I've always found the Horseshoe Bar in the Shelbourne hotel, Dublin, to be an unrivalled listening post, a reliable touchstone to understand what's going on in the Republic. Over the course of an average day, politicians, lawyers, journalists, business people, together with pseuds, hoods and "cute hoors" from virtually every calling, carouse in and out, exchanging often scurrilous gossip and valuable insider information.
Like the Europa in Belfast, it's a great cross-roads of intrigue and there's a wonderful superficial conviviality about it all.
"How's it going, Seamus?" one drinker asks.
"Jaysus, if it was going any better, I couldn't stick it," comes the reply.
But when Seamus has had his few pints, his character is comprehensively assassinated when he leaves.
No wonder I've long said that the difference between Belfast and Dublin is that in Belfast they generally stab you in the front.
I've regularly imbibed, chatted and eavesdropped in the Horseshoe over 30 years and have watched with admiration and envy how Dublin has been transformed from a European backwater city to a cosmopolitan and prosperous capital with a reputation topped only by Paris. It is the place to come to have the unique "Irish experience" and enjoy yourself.
At one time the bar was heavily populated by the "Tacateers" in their shiny mohair suits, up from the country in their mud-spattered Mercs to discuss grants and deals in Cong and Athenry with TDs and ministers.
Now it's young men and women, clad in Ar mani and Versace, the front-liners of the age of the Celtic Tiger, whose constantly trilling portables link them to lucrative deal-making around the clock and around the globe.

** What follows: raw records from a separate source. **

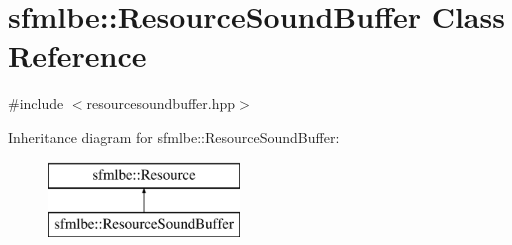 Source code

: \hypertarget{classsfmlbe_1_1_resource_sound_buffer}{}\section{sfmlbe\+:\+:Resource\+Sound\+Buffer Class Reference}
\label{classsfmlbe_1_1_resource_sound_buffer}


{\ttfamily \#include $<$resourcesoundbuffer.\+hpp$>$}

Inheritance diagram for sfmlbe\+:\+:Resource\+Sound\+Buffer\+:\begin{figure}[H]
\begin{center}
\leavevmode
\includegraphics[height=2.000000cm]{classsfmlbe_1_1_resource_sound_buffer}
\end{center}
\end{figure}

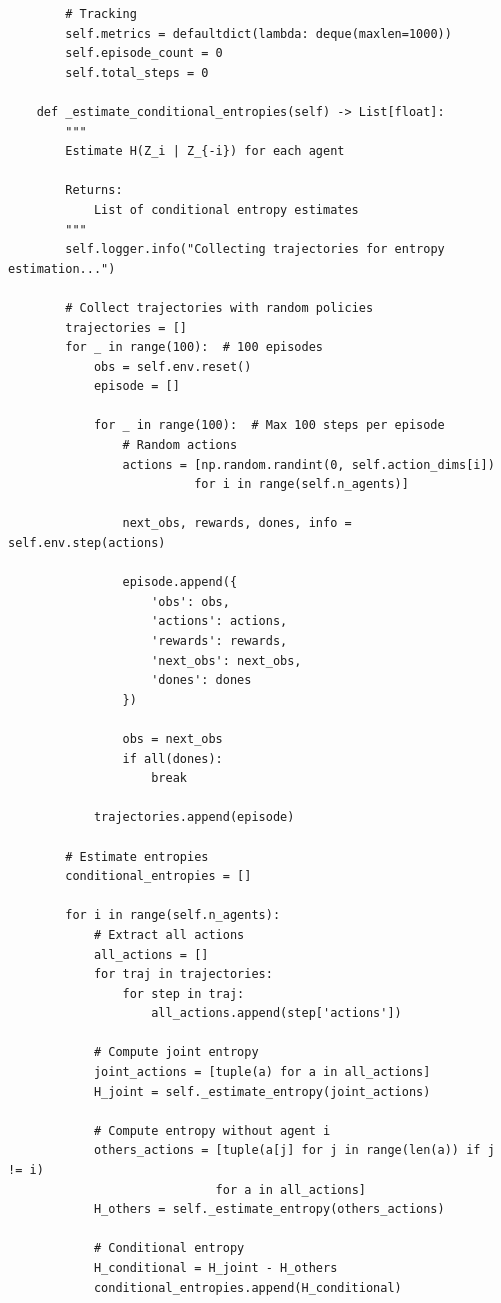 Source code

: \documentclass[10pt, letterpaper]{article}
\begin{document}
\begin{lstlisting}
        # Tracking
        self.metrics = defaultdict(lambda: deque(maxlen=1000))
        self.episode_count = 0
        self.total_steps = 0

    def _estimate_conditional_entropies(self) -> List[float]:
        """
        Estimate H(Z_i | Z_{-i}) for each agent

        Returns:
            List of conditional entropy estimates
        """
        self.logger.info("Collecting trajectories for entropy estimation...")

        # Collect trajectories with random policies
        trajectories = []
        for _ in range(100):  # 100 episodes
            obs = self.env.reset()
            episode = []

            for _ in range(100):  # Max 100 steps per episode
                # Random actions
                actions = [np.random.randint(0, self.action_dims[i])
                          for i in range(self.n_agents)]

                next_obs, rewards, dones, info = self.env.step(actions)

                episode.append({
                    'obs': obs,
                    'actions': actions,
                    'rewards': rewards,
                    'next_obs': next_obs,
                    'dones': dones
                })

                obs = next_obs
                if all(dones):
                    break

            trajectories.append(episode)

        # Estimate entropies
        conditional_entropies = []

        for i in range(self.n_agents):
            # Extract all actions
            all_actions = []
            for traj in trajectories:
                for step in traj:
                    all_actions.append(step['actions'])

            # Compute joint entropy
            joint_actions = [tuple(a) for a in all_actions]
            H_joint = self._estimate_entropy(joint_actions)

            # Compute entropy without agent i
            others_actions = [tuple(a[j] for j in range(len(a)) if j != i)
                             for a in all_actions]
            H_others = self._estimate_entropy(others_actions)

            # Conditional entropy
            H_conditional = H_joint - H_others
            conditional_entropies.append(H_conditional)


\end{lstlisting}
\end{document}
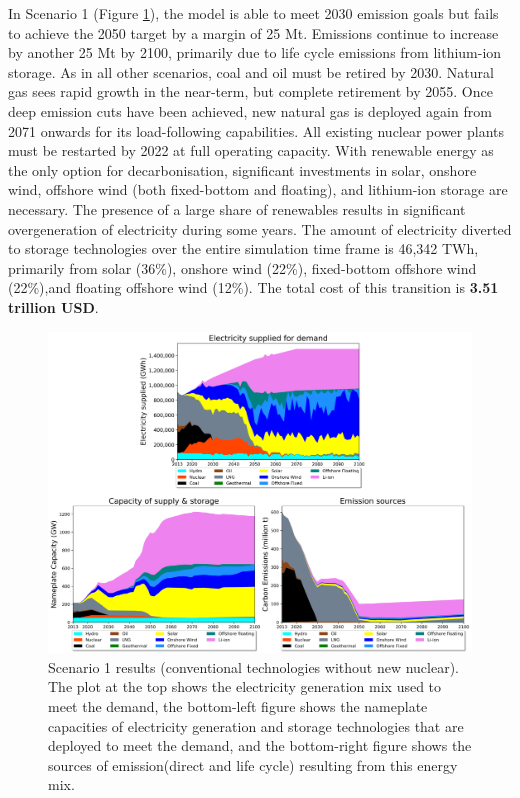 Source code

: In Scenario 1 (Figure \ref{scen1}), the model is able to meet 2030 emission goals but fails to achieve the 2050 target by a margin of 25 Mt. Emissions continue to increase by another 25 Mt by 2100, primarily due to life cycle emissions from lithium-ion storage. As in all other scenarios, coal and oil must be retired by 2030. Natural gas sees rapid growth in the near-term, but complete retirement by 2055. Once deep emission cuts have been achieved, new natural gas is deployed again from 2071 onwards for its load-following capabilities. All existing nuclear power plants must be restarted by 2022 at full operating capacity. With renewable energy as the only option for decarbonisation, significant investments in solar, onshore wind, offshore wind (both fixed-bottom and floating), and lithium-ion storage are necessary. The presence of a large share of renewables results in significant overgeneration of electricity during some years. The amount of electricity diverted to storage technologies over the entire simulation time frame is 46,342 TWh, primarily from solar (36\%), onshore wind (22\%), fixed-bottom offshore wind (22\%),and floating offshore wind (12\%). The total cost of this transition is \textbf{3.51 trillion USD}.

\begin{figure}[H] 
\centering
\includegraphics[scale=0.5]{figures/conv_nonuc}
\caption{Scenario 1 results (conventional technologies without new nuclear). The plot at the top shows the electricity generation mix used to meet the demand, the bottom-left figure shows the nameplate capacities of electricity generation and storage technologies that are deployed to meet the demand, and the bottom-right figure shows the sources of emission(direct and life cycle) resulting from this energy mix.}
\label{scen1}
\end{figure}

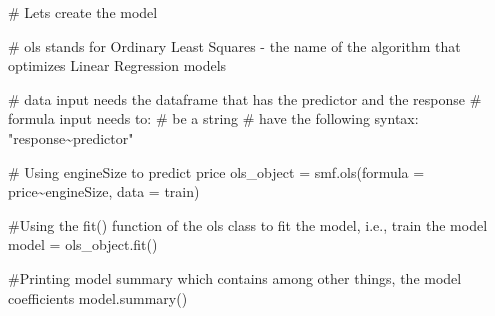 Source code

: \documentclass[
  letterpaper,
  DIV=11,
  numbers=noendperiod]{scrreprt}
\newenvironment{Shaded}{\begin{snugshade}}{\end{snugshade}}
\newcommand{\CommentTok}[1]{\textcolor[rgb]{0.37,0.37,0.37}{#1}}
\newcommand{\NormalTok}[1]{\textcolor[rgb]{0.00,0.23,0.31}{#1}}
\newcommand{\OperatorTok}[1]{\textcolor[rgb]{0.37,0.37,0.37}{#1}}
\newcommand{\StringTok}[1]{\textcolor[rgb]{0.13,0.47,0.30}{#1}}
\begin{document}
\begin{Shaded}
\begin{Highlighting}[]
\CommentTok{\# Let\textquotesingle{}s create the model}
    
\CommentTok{\# ols stands for Ordinary Least Squares {-} the name of the algorithm that optimizes Linear Regression models}

\CommentTok{\# data input needs the dataframe that has the predictor and the response}
\CommentTok{\# formula input needs to:}
    \CommentTok{\# be a string}
    \CommentTok{\# have the following syntax: "response\textasciitilde{}predictor"}
    
\CommentTok{\# Using engineSize to predict price}
\NormalTok{ols\_object }\OperatorTok{=}\NormalTok{ smf.ols(formula }\OperatorTok{=} \StringTok{\textquotesingle{}price\textasciitilde{}engineSize\textquotesingle{}}\NormalTok{, data }\OperatorTok{=}\NormalTok{ train)}
\end{Highlighting}
\end{Shaded}

\begin{Shaded}
\begin{Highlighting}[]
\CommentTok{\#Using the fit() function of the \textquotesingle{}ols\textquotesingle{} class to fit the model, i.e., train the model}
\NormalTok{model }\OperatorTok{=}\NormalTok{ ols\_object.fit()}
\end{Highlighting}
\end{Shaded}

\begin{Shaded}
\begin{Highlighting}[]
\CommentTok{\#Printing model summary which contains among other things, the model coefficients}
\NormalTok{model.summary()}
\end{Highlighting}
\end{Shaded}
\end{document}
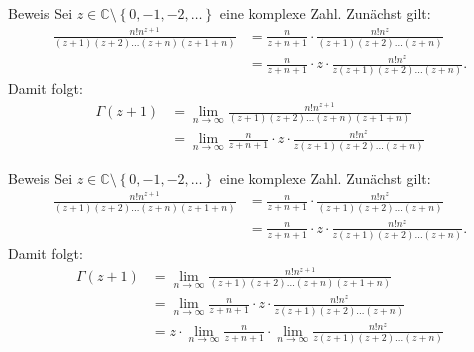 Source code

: \documentclass[10pt]{beamer}
\def\bC{\mathbb{C}}
\begin{document}
\begin{frame}{Beweis}
    Sei \( z \in \bC \setminus \left\{ 0, -1, -2, \ldots \right\} \) eine komplexe Zahl. Zunächst gilt:
    \begin{align*}
        \frac{n! n^{z + 1}}{\left( z + 1 \right) \left( z + 2 \right) \ldots \left( z + n \right) \left( z + 1 + n \right)}
        & = \frac{n}{z + n + 1} \cdot \frac{n! n^{z}}{\left( z + 1 \right) \left( z + 2 \right) \ldots \left( z + n \right)} \\
        & = \frac{n}{z + n + 1} \cdot z \cdot \frac{n! n^{z}}{z \left( z + 1 \right) \left( z + 2 \right) \ldots \left( z + n \right)}.
    \end{align*}
    Damit folgt:
    \begin{align*}
        \Gamma\left( z + 1 \right)
        & = \lim_{n \to \infty} \frac{n! n^{z + 1}}{\left( z + 1 \right) \left( z + 2 \right) \ldots \left( z + n \right) \left( z + 1 + n \right)} \\
        & = \lim_{n \to \infty} \frac{n}{z + n + 1} \cdot z \cdot \frac{n! n^{z}}{z \left( z + 1 \right) \left( z + 2 \right) \ldots \left( z + n \right)}
    \end{align*}
\end{frame}



\begin{frame}{Beweis}
    Sei \( z \in \bC \setminus \left\{ 0, -1, -2, \ldots \right\} \) eine komplexe Zahl. Zunächst gilt:
    \begin{align*}
        \frac{n! n^{z + 1}}{\left( z + 1 \right) \left( z + 2 \right) \ldots \left( z + n \right) \left( z + 1 + n \right)}
        & = \frac{n}{z + n + 1} \cdot \frac{n! n^{z}}{\left( z + 1 \right) \left( z + 2 \right) \ldots \left( z + n \right)} \\
        & = \frac{n}{z + n + 1} \cdot z \cdot \frac{n! n^{z}}{z \left( z + 1 \right) \left( z + 2 \right) \ldots \left( z + n \right)}.
    \end{align*}
    Damit folgt:
    \begin{align*}
        \Gamma\left( z + 1 \right)
        & = \lim_{n \to \infty} \frac{n! n^{z + 1}}{\left( z + 1 \right) \left( z + 2 \right) \ldots \left( z + n \right) \left( z + 1 + n \right)} \\
        & = \lim_{n \to \infty} \frac{n}{z + n + 1} \cdot z \cdot \frac{n! n^{z}}{z \left( z + 1 \right) \left( z + 2 \right) \ldots \left( z + n \right)} \\
        & = z \cdot \lim_{n \to \infty} \frac{n}{z + n + 1} \cdot \lim_{n \to \infty} \frac{n! n^{z}}{z \left( z + 1 \right) \left( z + 2 \right) \ldots \left( z + n \right)}
    \end{align*}
\end{frame}
\end{document}
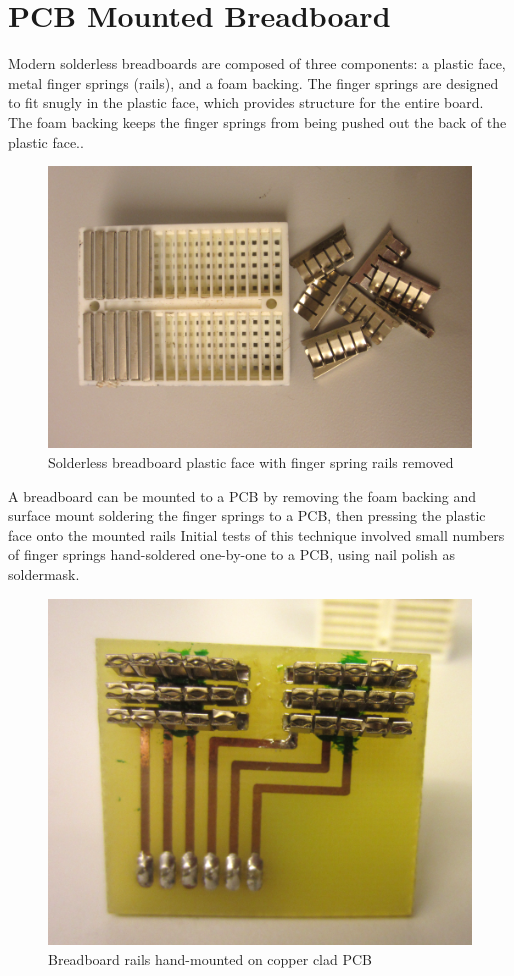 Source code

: \documentclass[11pt,twoside]{mitthesis}
\begin{document}
\section{PCB Mounted Breadboard}

Modern solderless breadboards are composed of three components: a plastic face, metal finger springs (rails), and a foam backing.
The finger springs are designed to fit snugly in the plastic face, which provides structure for the entire board.
The foam backing keeps the finger springs from being pushed out the back of the plastic face..

\begin{figure}[h!]
  \begin{center}
      \includegraphics[width=.6\textwidth]{../bb-rails2.png}
      \caption{Solderless breadboard plastic face with finger spring rails removed}
  \end{center}
\end{figure}

A breadboard can be mounted to a PCB by removing the foam backing and surface mount soldering the finger springs to a PCB, then pressing the plastic face onto the mounted rails
Initial tests of this technique involved small numbers of finger springs hand-soldered one-by-one to a PCB, using nail polish as soldermask.

\begin{figure}[H]
  \begin{center}
      \includegraphics[width=.8\textwidth]{../bb-proto-1.png}
      \caption{Breadboard rails hand-mounted on copper clad PCB}
  \end{center}
\end{figure}
\end{document}
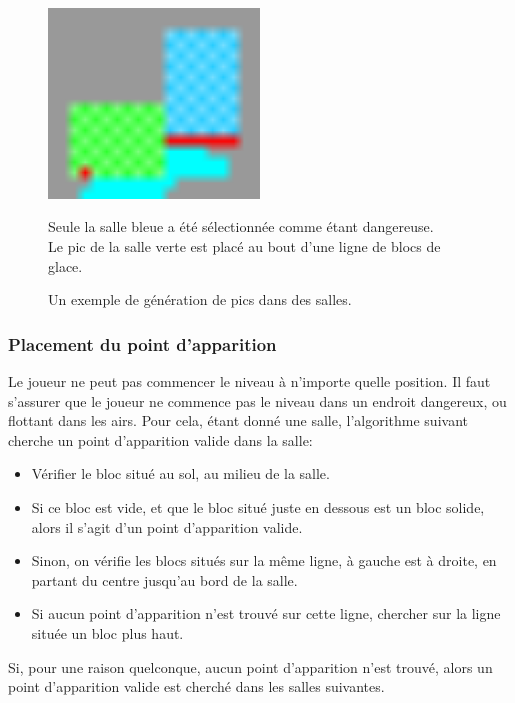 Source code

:\documentclass[10pt]{report}
\begin{document}
\begin{figure}[H]
  \centering
  \includegraphics[width=0.5\textwidth]{images/ice_spike_trap}
  \caption{Un exemple de génération de pics dans des salles.}
  Seule la salle bleue a été sélectionnée comme étant dangereuse.\\
  Le pic de la salle verte est placé au bout d'une ligne de blocs de glace.
  \label{fig:spike_placement}
\end{figure}

\subsubsection{Placement du point d'apparition}
\label{subsubsec:spawn_point}

Le joueur ne peut pas commencer le niveau à n'importe quelle position.
Il faut s'assurer que le joueur ne commence pas le niveau dans un endroit dangereux, ou flottant dans les airs.
Pour cela, étant donné une salle, l'algorithme suivant cherche un point d'apparition valide dans la salle:

\begin{itemize}
  \item Vérifier le bloc situé au sol, au milieu de la salle.
  \item Si ce bloc est vide, et que le bloc situé juste en dessous est un bloc solide, alors il s'agit d'un
  point d'apparition valide.
  \item Sinon, on vérifie les blocs situés sur la même ligne, à gauche est à droite, en partant du centre jusqu'au
  bord de la salle.
  \item Si aucun point d'apparition n'est trouvé sur cette ligne, chercher sur la ligne située un bloc plus haut.
\end{itemize}

Si, pour une raison quelconque, aucun point d'apparition n'est trouvé, alors un point d'apparition valide est
cherché dans les salles suivantes.
\end{document}
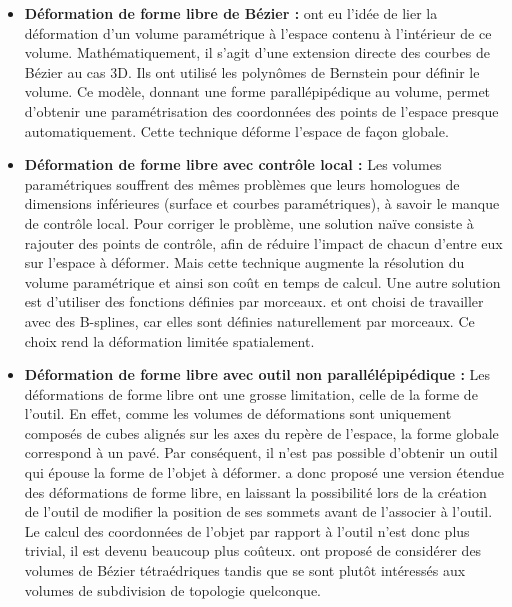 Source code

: \begin{itemize}

\item{\textbf{Déformation de forme libre de Bézier :}} \cite{SP86} ont   eu
l'idée de lier la déformation d'un volume paramétrique à l'espace   contenu à
l'intérieur de ce volume. Mathématiquement, il s'agit   d'une extension directe
des courbes de Bézier au cas 3D. Ils ont   utilisé les polynômes de Bernstein
pour définir le volume. Ce   modèle, donnant une forme parallépipédique au
volume, permet   d'obtenir une paramétrisation des coordonnées des points de
l'espace   presque automatiquement. Cette technique déforme l'espace de façon
globale.

\item{\textbf{Déformation de forme libre avec contrôle local :}} Les   volumes
paramétriques souffrent des mêmes problèmes que leurs   homologues de dimensions
inférieures (surface et courbes   paramétriques), à savoir le manque de contrôle
local. Pour corriger   le problème, une solution naïve consiste à rajouter des
points de   contrôle, afin de réduire l'impact de chacun d'entre eux sur
l'espace à déformer. Mais cette technique augmente la résolution du   volume
paramétrique et ainsi son coût en temps de calcul. Une autre   solution est
d'utiliser des fonctions définies par   morceaux. \cite{GP89} et \cite{Com89}
ont choisi de travailler avec   des B-splines, car elles sont définies
naturellement par   morceaux. Ce choix rend la déformation limitée spatialement.

\item{\textbf{Déformation de forme libre avec outil non       parallélépipédique
:}} Les déformations de forme libre ont une   grosse limitation, celle de la
forme de l'outil. En effet, comme les   volumes de déformations sont uniquement
composés de cubes alignés   sur les axes du repère de l'espace, la forme globale
correspond à un   pavé. Par conséquent, il n'est pas possible d'obtenir un outil
qui   épouse la forme de l'objet à déformer. \cite{Coq90} a donc proposé   une
version étendue des déformations de forme libre, en laissant la   possibilité
lors de la création de l'outil de modifier la position   de ses sommets avant de
l'associer à l'outil. Le calcul des   coordonnées de l'objet par rapport à
l'outil n'est donc plus   trivial, il est devenu beaucoup plus coûteux.
\cite{BBT97} ont   proposé de considérer des volumes de Bézier tétraédriques
tandis que   \cite{MJ96} se sont plutôt intéressés aux volumes de subdivision de
topologie quelconque.

\end{itemize}

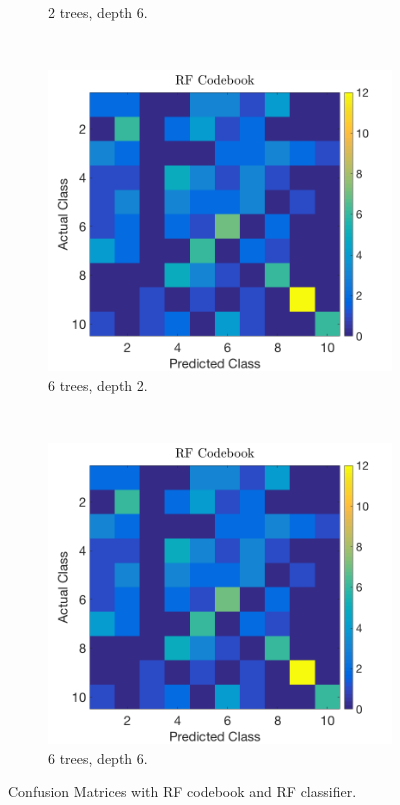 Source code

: \documentclass[a4paper, 10pt, conference]{ieeeconf}
\begin{document}
\begin{figure}[!ht]
\begin{subfigure}{0.45\linewidth}
      \caption{2 trees, depth 6.}
      \label{fig:rfrf2}
    \end{subfigure}
    \\
    \begin{subfigure}{0.45\linewidth}
      \includegraphics[width=\textwidth]{img/rfrf62}
      \caption{6 trees, depth 2.}
      \label{fig:rfrf3}
    \end{subfigure}
    ~
    \begin{subfigure}{0.45\linewidth}
      \includegraphics[width=\textwidth]{img/rfrf66}
      \caption{6 trees, depth 6.}
      \label{fig:rfrf4}
    \end{subfigure}

  \caption{Confusion Matrices with RF codebook and RF classifier.}
  \label{fig:rfrf}
\end{figure}
\end{document}
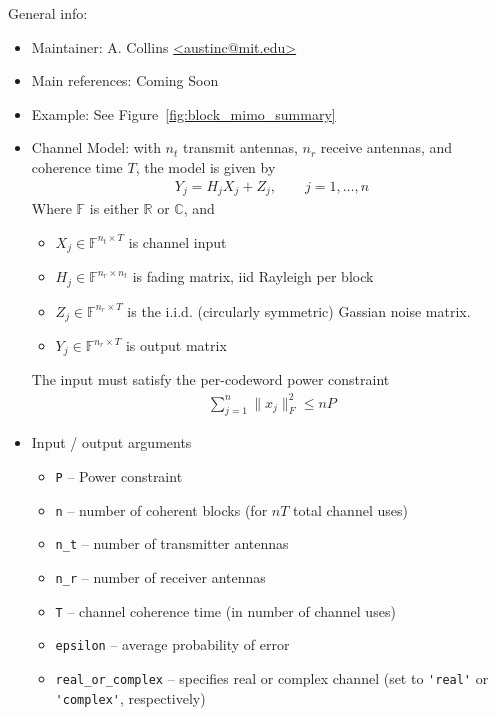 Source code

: \documentclass[a4paper,11p]{memoir}
\begin{document}
General info:
\begin{itemize}
\item Maintainer: A. Collins \url{<austinc@mit.edu>}

\item Main references: Coming Soon

\item Example: See Figure~\ref{fig:block_mimo_summary}

\item Channel Model: with $n_t$ transmit antennas, $n_r$ receive antennas, and coherence time $T$, the model is given by
\begin{align*}
Y_j = H_jX_j + Z_j, \qquad j = 1,\hdots,n
\end{align*}
Where $\mathbb{F}$ is either $\mathbb{R}$ or $\mathbb{C}$, and
\begin{itemize}
\item $X_j \in \mathbb{F}^{n_t \times T}$ is channel input
\item $H_j \in \mathbb{F}^{n_r \times n_t}$ is fading matrix, iid Rayleigh per block
\item $Z_j \in \mathbb{F}^{n_r \times T}$ is the i.i.d. (circularly symmetric) Gassian noise matrix.
\item $Y_j \in \mathbb{F}^{n_r \times T}$ is output matrix
\end{itemize}
The input must satisfy the per-codeword power constraint
\begin{align*}
\sum_{j=1}^n \|x_j\|_F^2 \leq nP
\end{align*}

\item Input / output arguments
\begin{itemize}
\item \verb|P| -- Power constraint
\item \verb|n| -- number of coherent blocks (for $nT$ total channel uses)
\item \verb|n_t| -- number of transmitter antennas
\item \verb|n_r| -- number of receiver antennas
\item \verb|T| -- channel coherence time (in number of channel uses)
\item \verb|epsilon| -- average probability of error
\item \verb|real_or_complex| -- specifies real or complex channel (set to \verb|'real'| or \verb|'complex'|, respectively)
\end{itemize}
\end{itemize}
\end{document}
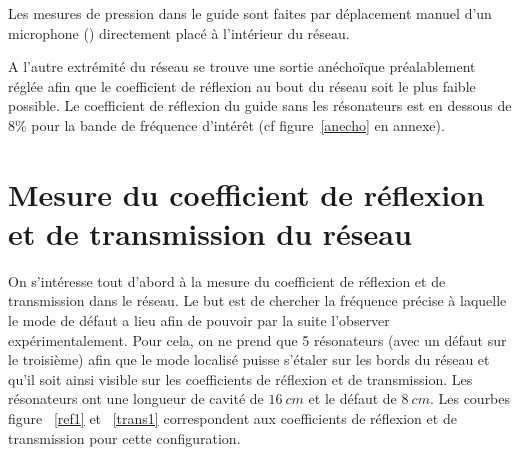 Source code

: Les mesures de pression dans le guide sont faites par déplacement manuel d'un microphone (\textcolor[red]{reference}) directement placé à l'intérieur du réseau.




\bigskip

A l'autre extrémité du réseau se trouve une sortie anéchoïque préalablement réglée afin que le coefficient de réflexion au bout du réseau soit le plus faible possible. Le coefficient de réflexion du guide sans les résonateurs est en dessous de 8\% pour la bande de fréquence d'intérêt (cf figure~\ref{anecho} en annexe).


\section{Mesure du coefficient de réflexion et de transmission du réseau}
On s'intéresse tout d'abord à la mesure du coefficient de réflexion et de transmission dans le réseau. Le but est de chercher la fréquence précise à laquelle le mode de défaut a lieu afin de pouvoir par la suite l'observer expérimentalement. Pour cela, on ne prend que 5 résonateurs (avec un défaut sur le troisième) afin que le mode localisé puisse s'étaler sur les bords du réseau et qu'il soit ainsi visible sur les coefficients de réflexion et de transmission. Les résonateurs ont une longueur de cavité de $16~cm$ et le défaut de $8~cm$. Les courbes figure ~\ref{ref1} et ~\ref{trans1} correspondent aux coefficients de réflexion et de transmission pour cette configuration.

After 77 years of Partition, the two parts of this island have inevitably grown apart. Even Northern nationalists who would have the closest affinity with the South are more at ease with Partition and their improving position as traditional discrimination steadily evaporates in the North
A MAJOR thing which hasn't changed among these influential movers and shakers is the antipathy to Northern Ireland: the when-are-you-guys-going-to-get- things-sorted-out-up-there? entreaties; the it-must- be-terrible-living-in-a-war-zone platitudes; the it's- nothing-do-do-with-us attitude.
One day a man told me he read only half the paper - from the back - in case there was more bad news from the North.
Not surprising then that a couple of years ago the Northern Ireland Tourist Board discovered that four out of five people from the South had never spent a hotel night in the North.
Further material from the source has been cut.